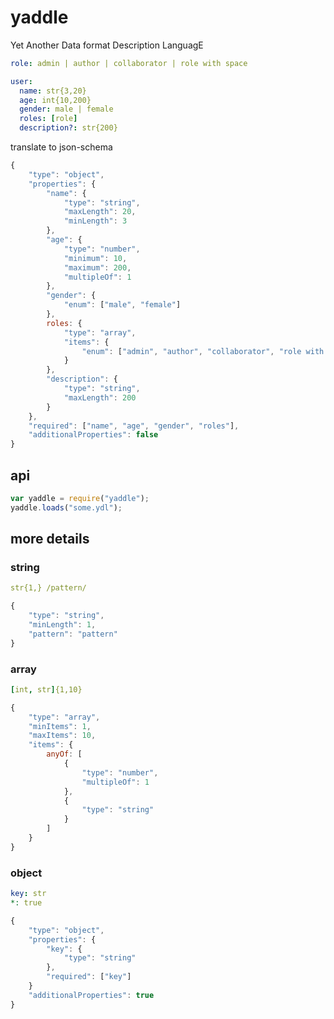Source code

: # yaddle

Yet Another Data format Description LanguagE

```yaml
role: admin | author | collaborator | role with space

user:
  name: str{3,20}
  age: int{10,200}
  gender: male | female
  roles: [role]
  description?: str{200}
```

translate to json-schema

```javascript
{
    "type": "object",
    "properties": {
        "name": {
            "type": "string",
            "maxLength": 20,
            "minLength": 3
        },
        "age": {
            "type": "number",
            "minimum": 10,
            "maximum": 200,
            "multipleOf": 1
        },
        "gender": {
            "enum": ["male", "female"]
        },
        roles: {
            "type": "array",
            "items": {
                "enum": ["admin", "author", "collaborator", "role with space"]
            }
        },
        "description": {
            "type": "string",
            "maxLength": 200
        }
    },
    "required": ["name", "age", "gender", "roles"],
    "additionalProperties": false
}
```

## api

```javascript
var yaddle = require("yaddle");
yaddle.loads("some.ydl");
```

## more details

### string

```yaml
str{1,} /pattern/
```

```javascript
{
    "type": "string",
    "minLength": 1,
    "pattern": "pattern"
}
```

### array

```yaml
[int, str]{1,10}
```

```javascript
{
    "type": "array",
    "minItems": 1,
    "maxItems": 10,
    "items": {
        anyOf: [
            {
                "type": "number",
                "multipleOf": 1
            },
            {
                "type": "string"
            }
        ]
    }
}
```

### object

```yaml
key: str
*: true
```

```javascript
{
    "type": "object",
    "properties": {
        "key": {
            "type": "string"
        },
        "required": ["key"]
    }
    "additionalProperties": true
}
```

# # #

### WHAT YOU NEED TO DO:
For the material above, state the number of lines that include the word "male". Leave out everything else.

### RESULT BELOW:
2